Depois de um instrumental a cargo dos dois músicos que acompanharam Aldina desde o início da noite, Paulo Parreira (guitarra portuguesa) e Rogério Ferreira (viola), começou verdadeiramente o Romance, mas só a voz e guitarra. Aldina reduziu-o a nove dos catorze fados, numa criteriosa escolha. Ouviram-se, assim, nalguns casos com dramaticidade acrescida (plenamente justificada no contexto do espectáculo), Amor em dó maior, Lugares-comuns, Fada do lar, Dois ponteiros, O recado, Fogo posto, A maçã de Adão, Sem chão e Arte do fado. Ficaram de fora As duas graças, As noivas, Labareda, Os pontos nos ii e Cessar-fogo, ou seja, para quem tem presente a história (a de um triângulo amoroso onde se avalia o peso do amor e da amizade), os momentos referentes ao encontro, ao casamento, à raiva, ao luto (em sentido figurado, claro) e ao recomeço.

E foi depois de Aldina nos dizer, em A arte do fado, que “dê a vida o que nos der/ vão-se as mágoas do passado/ quando podemos dizer/ a nossa vida num fado”, que surgiu em palco a outra marca deste Romance, aquela que justifica o “s” do seu plural: o som dos Dead Combo. Face a face, Paulo Gonçalves (que produziu este disco de Aldina) e Tó Trips fizeram soar um outro fado, num instrumental com a sua assinatura sonora, eléctrica, lânguida e espectral. O fundo do palco iluminou-se de vermelho e ouvimo-los a partir de duas quase silhuetas em semipenumbra.

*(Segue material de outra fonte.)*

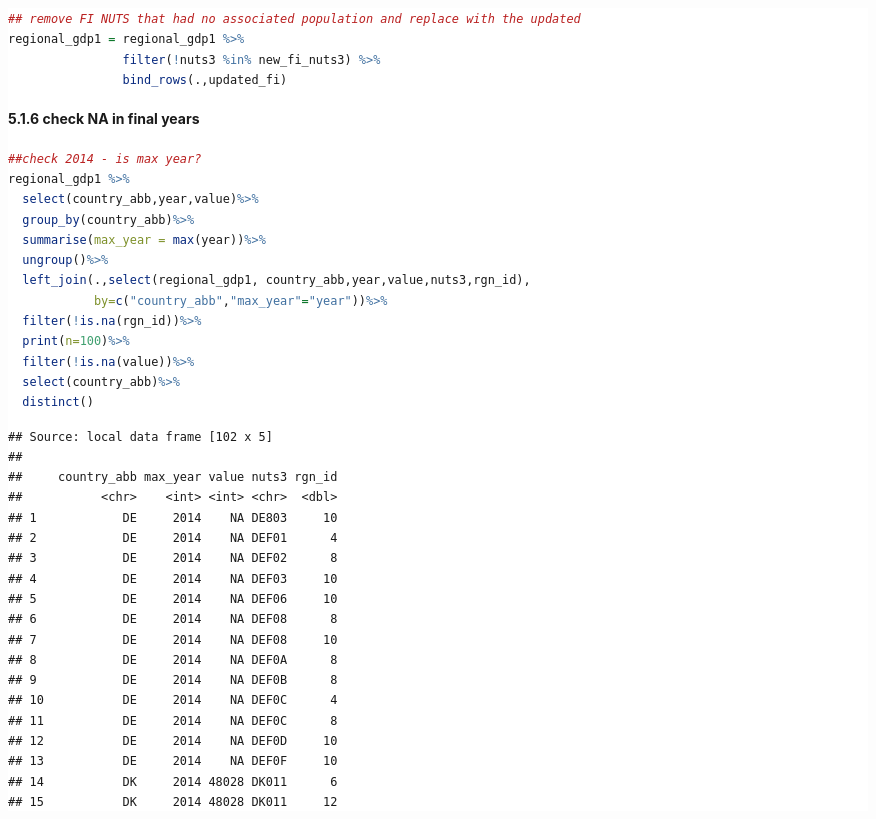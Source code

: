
 ``` r
## remove FI NUTS that had no associated population and replace with the updated
regional_gdp1 = regional_gdp1 %>%
                filter(!nuts3 %in% new_fi_nuts3) %>%
                bind_rows(.,updated_fi)
```

#### 5.1.6 check NA in final years

``` r
##check 2014 - is max year?
regional_gdp1 %>% 
  select(country_abb,year,value)%>%
  group_by(country_abb)%>%
  summarise(max_year = max(year))%>%
  ungroup()%>%
  left_join(.,select(regional_gdp1, country_abb,year,value,nuts3,rgn_id),
            by=c("country_abb","max_year"="year"))%>%
  filter(!is.na(rgn_id))%>%
  print(n=100)%>%
  filter(!is.na(value))%>%
  select(country_abb)%>%
  distinct()
```

    ## Source: local data frame [102 x 5]
    ## 
    ##     country_abb max_year value nuts3 rgn_id
    ##           <chr>    <int> <int> <chr>  <dbl>
    ## 1            DE     2014    NA DE803     10
    ## 2            DE     2014    NA DEF01      4
    ## 3            DE     2014    NA DEF02      8
    ## 4            DE     2014    NA DEF03     10
    ## 5            DE     2014    NA DEF06     10
    ## 6            DE     2014    NA DEF08      8
    ## 7            DE     2014    NA DEF08     10
    ## 8            DE     2014    NA DEF0A      8
    ## 9            DE     2014    NA DEF0B      8
    ## 10           DE     2014    NA DEF0C      4
    ## 11           DE     2014    NA DEF0C      8
    ## 12           DE     2014    NA DEF0D     10
    ## 13           DE     2014    NA DEF0F     10
    ## 14           DK     2014 48028 DK011      6
    ## 15           DK     2014 48028 DK011     12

Tó Trips saiu, Pedro ficou e, com ele, Aldina voltou a Sem chão – com outro chão instrumental. Foi o epílogo reinventado de Romance(s), agora de plural justificado. Depois Aldina, de novo com Paulo Parreira e Rogério Ferreira, cantou dois fados do seu bem cuidado repertório: Fado com dono (que Maria do Rosário pedreira escreveu a partir de Orfeu e Eurídice para Contos de Fados) e Princesa prometida (de Aldina, no Fado Triplicado, escrito para Mulheres ao Espelho).

A noite poderia ter ficado por aqui, mas os inevitáveis (e merecidos) encores ainda trouxeram Auto-retrato, que João Ferreira-Rosa primorosamente escreveu para Aldina (e que ela nunca gravou, embora o tivesse cantado na Culturgest, na celebração dos seus 20 anos de carreira) e, a fechar, o efusivo Xaile encarnado, que João Monge escreveu para Crua e foi posto a brilhar no tradicional Fado da Adiça. Uma noite quase perfeita, onde Aldina deu visivelmente o seu melhor e onde os “astros” pareceram favorecê-la, exceptuando num ligeiro engano numa letra, que ela aliás prontamente corrigiu, engano esse de que depois pediu desculpa ao público presente.

Se Romance(s), o disco duplo, é um fabuloso contributo de Aldina para os caminhos do fado, o espectáculo que dele nasceu só veio comprovar esse estatuto. Que haja mais, por favor!